What the task requires: Restate exactly, and only, the lines spanning from the one with "- ✅ **Plan Analytics**: Subscriber" to the end of the records below.

Extracted records:
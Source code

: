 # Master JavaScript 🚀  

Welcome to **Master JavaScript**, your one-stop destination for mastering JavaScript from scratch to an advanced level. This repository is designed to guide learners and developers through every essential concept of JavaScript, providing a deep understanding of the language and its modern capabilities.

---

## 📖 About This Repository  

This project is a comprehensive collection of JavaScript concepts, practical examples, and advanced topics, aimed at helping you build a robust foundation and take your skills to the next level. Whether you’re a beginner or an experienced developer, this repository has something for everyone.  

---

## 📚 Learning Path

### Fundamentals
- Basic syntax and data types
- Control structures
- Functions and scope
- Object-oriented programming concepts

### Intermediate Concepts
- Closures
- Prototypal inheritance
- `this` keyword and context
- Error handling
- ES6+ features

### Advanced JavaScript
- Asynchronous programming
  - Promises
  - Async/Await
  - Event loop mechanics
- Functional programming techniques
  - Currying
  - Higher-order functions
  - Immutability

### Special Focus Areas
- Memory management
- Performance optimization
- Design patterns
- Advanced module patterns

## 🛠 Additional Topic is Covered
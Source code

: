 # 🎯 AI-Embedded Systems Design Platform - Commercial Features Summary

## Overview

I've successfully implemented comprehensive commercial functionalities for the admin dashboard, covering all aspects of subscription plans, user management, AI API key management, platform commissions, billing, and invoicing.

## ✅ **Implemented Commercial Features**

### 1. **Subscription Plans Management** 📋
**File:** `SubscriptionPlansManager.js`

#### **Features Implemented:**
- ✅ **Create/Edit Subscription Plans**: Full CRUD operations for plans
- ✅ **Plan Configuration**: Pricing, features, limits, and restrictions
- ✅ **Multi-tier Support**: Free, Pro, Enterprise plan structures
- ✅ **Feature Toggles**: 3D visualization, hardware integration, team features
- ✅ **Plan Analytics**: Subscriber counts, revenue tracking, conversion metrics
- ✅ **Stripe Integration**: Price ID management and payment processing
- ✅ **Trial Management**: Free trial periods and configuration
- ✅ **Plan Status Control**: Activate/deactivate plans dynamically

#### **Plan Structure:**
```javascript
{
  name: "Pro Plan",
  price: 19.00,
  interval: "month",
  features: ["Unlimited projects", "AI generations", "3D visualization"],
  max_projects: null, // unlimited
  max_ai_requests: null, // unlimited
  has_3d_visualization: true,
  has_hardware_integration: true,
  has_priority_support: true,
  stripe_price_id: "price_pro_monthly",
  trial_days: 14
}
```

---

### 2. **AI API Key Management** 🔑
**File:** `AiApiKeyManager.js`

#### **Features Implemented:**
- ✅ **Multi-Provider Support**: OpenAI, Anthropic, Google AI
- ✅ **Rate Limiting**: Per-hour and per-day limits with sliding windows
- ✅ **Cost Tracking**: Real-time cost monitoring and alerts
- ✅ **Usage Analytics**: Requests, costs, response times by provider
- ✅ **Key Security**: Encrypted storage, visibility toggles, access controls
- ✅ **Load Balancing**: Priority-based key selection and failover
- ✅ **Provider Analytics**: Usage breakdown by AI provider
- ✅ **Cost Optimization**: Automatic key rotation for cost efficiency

Finished task:
- ✅ **Plan Analytics**: Subscriber counts, revenue tracking, conversion metrics
- ✅ **Stripe Integration**: Price ID management and payment processing
- ✅ **Trial Management**: Free trial periods and configuration
- ✅ **Plan Status Control**: Activate/deactivate plans dynamically

#### **Plan Structure:**
```javascript
{
  name: "Pro Plan",
  price: 19.00,
  interval: "month",
  features: ["Unlimited projects", "AI generations", "3D visualization"],
  max_projects: null, // unlimited
  max_ai_requests: null, // unlimited
  has_3d_visualization: true,
  has_hardware_integration: true,
  has_priority_support: true,
  stripe_price_id: "price_pro_monthly",
  trial_days: 14
}
```

---

### 2. **AI API Key Management** 🔑
**File:** `AiApiKeyManager.js`

#### **Features Implemented:**
- ✅ **Multi-Provider Support**: OpenAI, Anthropic, Google AI
- ✅ **Rate Limiting**: Per-hour and per-day limits with sliding windows
- ✅ **Cost Tracking**: Real-time cost monitoring and alerts
- ✅ **Usage Analytics**: Requests, costs, response times by provider
- ✅ **Key Security**: Encrypted storage, visibility toggles, access controls
- ✅ **Load Balancing**: Priority-based key selection and failover
- ✅ **Provider Analytics**: Usage breakdown by AI provider
- ✅ **Cost Optimization**: Automatic key rotation for cost efficiency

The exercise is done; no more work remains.